Dataset entries
= Beginning of Section =

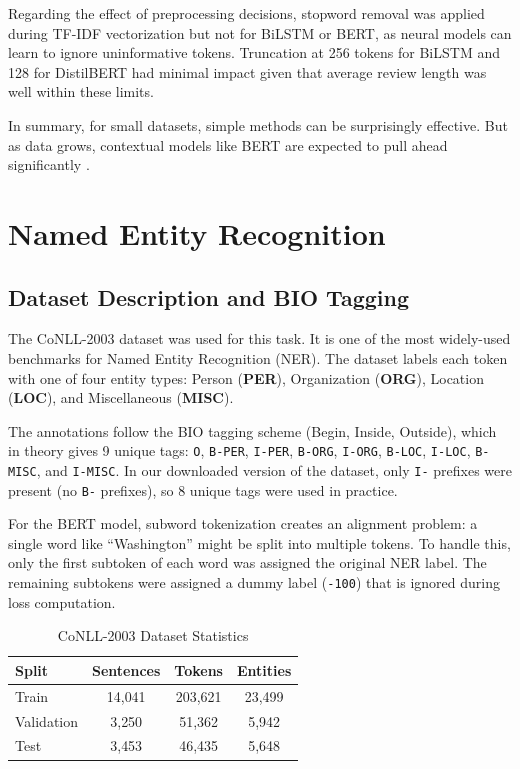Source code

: \documentclass[12pt,a4paper]{article}
\begin{document}
Regarding the effect of preprocessing decisions, stopword removal
was applied during TF-IDF vectorization but not for BiLSTM or BERT,
as neural models can learn to ignore uninformative tokens. Truncation
at 256 tokens for BiLSTM and 128 for DistilBERT had minimal impact
given that average review length was well within these limits.

In summary, for small datasets, simple methods can be surprisingly effective.
But as data grows, contextual models like BERT are expected to pull ahead
significantly \cite{devlin2019bert}.

\section{Named Entity Recognition}

\subsection{Dataset Description and BIO Tagging}

The CoNLL-2003 dataset \cite{tjong2003conll} was used for this task. It is one
of the most widely-used benchmarks for Named Entity Recognition (NER). The
dataset labels each token with one of four entity types: Person (\textbf{PER}),
Organization (\textbf{ORG}), Location (\textbf{LOC}), and Miscellaneous
(\textbf{MISC}).

The annotations follow the BIO tagging scheme (Begin, Inside, Outside),
which in theory gives 9 unique tags: \texttt{O}, \texttt{B-PER},
\texttt{I-PER}, \texttt{B-ORG}, \texttt{I-ORG}, \texttt{B-LOC},
\texttt{I-LOC}, \texttt{B-MISC}, and \texttt{I-MISC}. In our downloaded
version of the dataset, only \texttt{I-} prefixes were present (no \texttt{B-}
prefixes), so 8 unique tags were used in practice.

For the BERT model, subword tokenization creates an alignment problem: a single
word like ``Washington'' might be split into multiple tokens. To handle this,
only the first subtoken of each word was assigned the original NER label. The
remaining subtokens were assigned a dummy label (\texttt{-100}) that is ignored
during loss computation.

\begin{table}[H]
    \centering
    \caption{CoNLL-2003 Dataset Statistics}
    \begin{tabular}{lccc}
        \toprule
        \textbf{Split} & \textbf{Sentences} & \textbf{Tokens} & \textbf{Entities} \\
        \midrule
        Train      & 14{,}041 & 203{,}621 & 23{,}499 \\
        Validation &  3{,}250 &  51{,}362 &  5{,}942 \\
        Test       &  3{,}453 &  46{,}435 &  5{,}648 \\
        \bottomrule
    \end{tabular}
    \label{tab:q2_dataset}
\end{table}
\end{document}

= End of Section =

= Exercise instructions =
Once the line with "given that average" is found in the records above, print exactly that line and every line after it through the line with "of the most".

= Output of the exercise =
given that average review length was well within these limits.

In summary, for small datasets, simple methods can be surprisingly effective.
But as data grows, contextual models like BERT are expected to pull ahead
significantly \cite{devlin2019bert}.

\section{Named Entity Recognition}

\subsection{Dataset Description and BIO Tagging}

The CoNLL-2003 dataset \cite{tjong2003conll} was used for this task. It is one
of the most widely-used benchmarks for Named Entity Recognition (NER). The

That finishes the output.